*WHAT IS EXPECTED:* Wherever the string "experience" appears in the records, return the line that holds it.

*INFORMATION SUPPLIED:*
■ ■ ■ ■ ■ ■ ■
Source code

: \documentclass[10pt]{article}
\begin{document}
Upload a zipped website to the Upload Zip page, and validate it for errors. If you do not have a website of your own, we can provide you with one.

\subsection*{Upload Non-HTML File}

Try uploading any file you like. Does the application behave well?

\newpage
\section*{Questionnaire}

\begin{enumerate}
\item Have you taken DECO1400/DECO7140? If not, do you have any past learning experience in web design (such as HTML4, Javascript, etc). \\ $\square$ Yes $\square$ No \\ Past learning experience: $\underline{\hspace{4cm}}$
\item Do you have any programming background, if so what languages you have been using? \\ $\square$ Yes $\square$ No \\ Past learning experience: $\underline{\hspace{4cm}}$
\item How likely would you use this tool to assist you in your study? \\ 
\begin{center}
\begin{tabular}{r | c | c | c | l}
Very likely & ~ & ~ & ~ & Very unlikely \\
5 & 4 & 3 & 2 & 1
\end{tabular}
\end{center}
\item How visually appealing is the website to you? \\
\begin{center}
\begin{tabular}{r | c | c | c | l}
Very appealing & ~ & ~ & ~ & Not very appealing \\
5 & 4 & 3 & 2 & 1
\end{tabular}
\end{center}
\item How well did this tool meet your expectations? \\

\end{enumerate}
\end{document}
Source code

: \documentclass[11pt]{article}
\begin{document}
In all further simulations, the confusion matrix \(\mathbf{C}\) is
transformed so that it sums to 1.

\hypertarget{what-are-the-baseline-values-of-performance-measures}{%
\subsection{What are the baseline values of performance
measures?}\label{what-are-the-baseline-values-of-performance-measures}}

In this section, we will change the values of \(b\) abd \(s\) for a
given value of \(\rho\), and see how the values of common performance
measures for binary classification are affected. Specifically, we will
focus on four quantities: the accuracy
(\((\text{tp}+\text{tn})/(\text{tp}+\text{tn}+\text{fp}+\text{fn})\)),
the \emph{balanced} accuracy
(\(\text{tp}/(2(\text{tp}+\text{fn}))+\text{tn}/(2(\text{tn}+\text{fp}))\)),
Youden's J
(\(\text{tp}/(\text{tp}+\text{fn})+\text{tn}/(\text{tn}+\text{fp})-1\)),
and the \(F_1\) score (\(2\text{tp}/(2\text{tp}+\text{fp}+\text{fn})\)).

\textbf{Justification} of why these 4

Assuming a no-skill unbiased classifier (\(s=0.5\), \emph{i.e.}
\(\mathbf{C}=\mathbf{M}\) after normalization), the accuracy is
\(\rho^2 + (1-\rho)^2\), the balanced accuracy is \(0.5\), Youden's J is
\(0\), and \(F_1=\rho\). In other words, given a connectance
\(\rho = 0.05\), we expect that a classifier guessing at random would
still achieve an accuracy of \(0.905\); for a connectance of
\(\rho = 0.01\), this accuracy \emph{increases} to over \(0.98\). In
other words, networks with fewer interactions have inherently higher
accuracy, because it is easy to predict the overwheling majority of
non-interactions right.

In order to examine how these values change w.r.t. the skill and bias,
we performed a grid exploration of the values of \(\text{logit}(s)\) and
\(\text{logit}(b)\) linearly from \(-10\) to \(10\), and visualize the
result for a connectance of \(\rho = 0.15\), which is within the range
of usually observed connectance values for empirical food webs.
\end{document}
■ ■ ■ ■ ■ ■ ■
*EXERCISE OUTPUT:*
\item Have you taken DECO1400/DECO7140? If not, do you have any past learning experience in web design (such as HTML4, Javascript, etc). \\ $\square$ Yes $\square$ No \\ Past learning experience: $\underline{\hspace{4cm}}$
\item Do you have any programming background, if so what languages you have been using? \\ $\square$ Yes $\square$ No \\ Past learning experience: $\underline{\hspace{4cm}}$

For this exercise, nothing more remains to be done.